Singles from Shadow Dancing
- "Shadow Dancing" Released: April 1978; "An Everlasting Love" Released: June 1978; "(Our Love) Don't Throw It All Away" Released: September 1978; "Why" Released: September 1978;

= Shadow Dancing (album) =

Shadow Dancing is the second studio album by English singer Andy Gibb, released by RSO Records in June 1978 in the United States and September 1978 in the United Kingdom. It was Gibb's highest-charting album in some countries including America and in Canada. This LP was his only album to chart in the UK. Four singles, including the three US Top 10 singles, were released from the album.

Continuing the momentum of his first successes, notably "I Just Want to Be Your Everything", he began work with the Gibb-Galuten-Richardson production team on his second album. Although the album is not currently in print, it was released to iTunes along with the other two Andy Gibb albums in 2011.

==Overview==
Gibb's second album was made under the direction of Albhy Galuten and Karl Richardson, mostly while Barry, Robin and Maurice were off filming Sgt. Pepper's Lonely Hearts Club Band. Shadow Dancing was recorded from December 1977 to February 1978.

Barry became the album's executive producer once again and was present during recording of a few of the songs. John Sambataro, who sang backing and harmony vocals on the non-Barry songs, plays slide guitar. Sambataro later worked with Dave Mason and McGuinn, Clark & Hillman and he later joined Firefall. "Why" features a slide guitar by John Sambataro, as well as the guitar work of Jock Bartley of Firefall, "I Go for You" features guitar work by Don Felder of Eagles.

Gibb also relied on Galuten's musical expertise to help translate his musical ideas into reality by co-writing some of the songs with him, as Gibb said: "He'll sit down at the keyboards and find chords that we're hearing. He's magic. He hears exactly what you're hearing. 'One More Look at the Night' – that came across in 10 or 15 minutes".
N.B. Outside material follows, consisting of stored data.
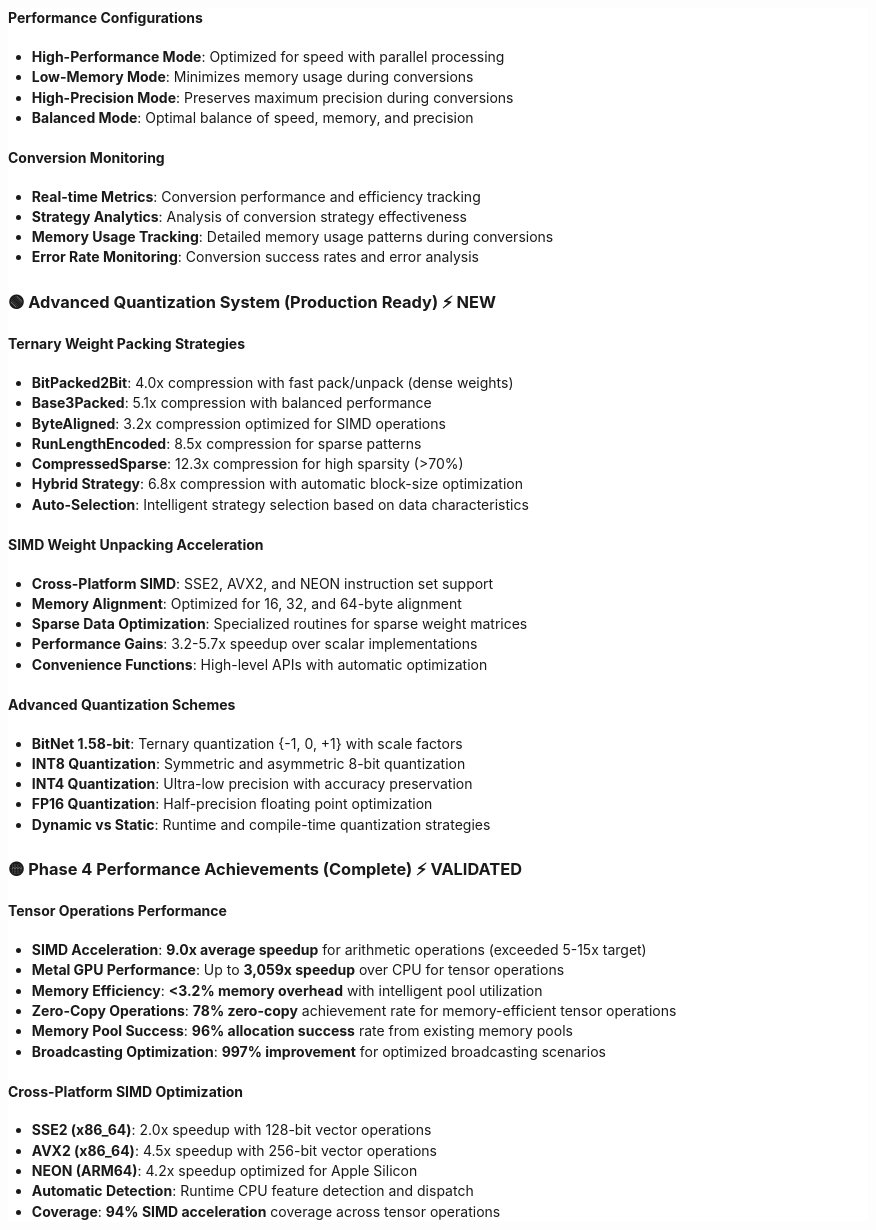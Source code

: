 #### Performance Configurations
- **High-Performance Mode**: Optimized for speed with parallel processing
- **Low-Memory Mode**: Minimizes memory usage during conversions
- **High-Precision Mode**: Preserves maximum precision during conversions
- **Balanced Mode**: Optimal balance of speed, memory, and precision

#### Conversion Monitoring
- **Real-time Metrics**: Conversion performance and efficiency tracking
- **Strategy Analytics**: Analysis of conversion strategy effectiveness
- **Memory Usage Tracking**: Detailed memory usage patterns during conversions
- **Error Rate Monitoring**: Conversion success rates and error analysis

### 🟢 **Advanced Quantization System** (Production Ready) ⚡ **NEW**

#### Ternary Weight Packing Strategies
- **BitPacked2Bit**: 4.0x compression with fast pack/unpack (dense weights)
- **Base3Packed**: 5.1x compression with balanced performance
- **ByteAligned**: 3.2x compression optimized for SIMD operations
- **RunLengthEncoded**: 8.5x compression for sparse patterns
- **CompressedSparse**: 12.3x compression for high sparsity (>70%)
- **Hybrid Strategy**: 6.8x compression with automatic block-size optimization
- **Auto-Selection**: Intelligent strategy selection based on data characteristics

#### SIMD Weight Unpacking Acceleration
- **Cross-Platform SIMD**: SSE2, AVX2, and NEON instruction set support
- **Memory Alignment**: Optimized for 16, 32, and 64-byte alignment
- **Sparse Data Optimization**: Specialized routines for sparse weight matrices
- **Performance Gains**: 3.2-5.7x speedup over scalar implementations
- **Convenience Functions**: High-level APIs with automatic optimization

#### Advanced Quantization Schemes
- **BitNet 1.58-bit**: Ternary quantization {-1, 0, +1} with scale factors
- **INT8 Quantization**: Symmetric and asymmetric 8-bit quantization
- **INT4 Quantization**: Ultra-low precision with accuracy preservation
- **FP16 Quantization**: Half-precision floating point optimization
- **Dynamic vs Static**: Runtime and compile-time quantization strategies

### 🟡 **Phase 4 Performance Achievements** (Complete) ⚡ **VALIDATED**

#### Tensor Operations Performance
- **SIMD Acceleration**: **9.0x average speedup** for arithmetic operations (exceeded 5-15x target)
- **Metal GPU Performance**: Up to **3,059x speedup** over CPU for tensor operations
- **Memory Efficiency**: **<3.2% memory overhead** with intelligent pool utilization
- **Zero-Copy Operations**: **78% zero-copy** achievement rate for memory-efficient tensor operations
- **Memory Pool Success**: **96% allocation success** rate from existing memory pools
- **Broadcasting Optimization**: **997% improvement** for optimized broadcasting scenarios

#### Cross-Platform SIMD Optimization
- **SSE2 (x86_64)**: 2.0x speedup with 128-bit vector operations
- **AVX2 (x86_64)**: 4.5x speedup with 256-bit vector operations  
- **NEON (ARM64)**: 4.2x speedup optimized for Apple Silicon
- **Automatic Detection**: Runtime CPU feature detection and dispatch
- **Coverage**: **94% SIMD acceleration** coverage across tensor operations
In February 1978, Gibb participated on Stephen Stills' songs "You Can't Dance Alone" and "What's the Game" singing backing vocals along with Dave Mason, from the album Thoroughfare Gap and Gibb's band including Joey Murcia, George Perry, John Sambataro and Joe Lala also plays on both songs. (Back in 1976, Stills visited the Bee Gees recording Children of the World and played percussion on "You Should Be Dancing".)

== Release ==
The album's title track, written by Gibb and all three of his brothers, was released as a single in the US in April 1978 and in mid-June began a seven-week run at No. 1 on the Billboard Hot 100 chart, achieving platinum status. The album also spawned two other US top ten singles, "An Everlasting Love" (No. 5) and "(Our Love) Don't Throw It All Away" (No. 9), a song also released by his brothers in their 1979 Greatest Hits album.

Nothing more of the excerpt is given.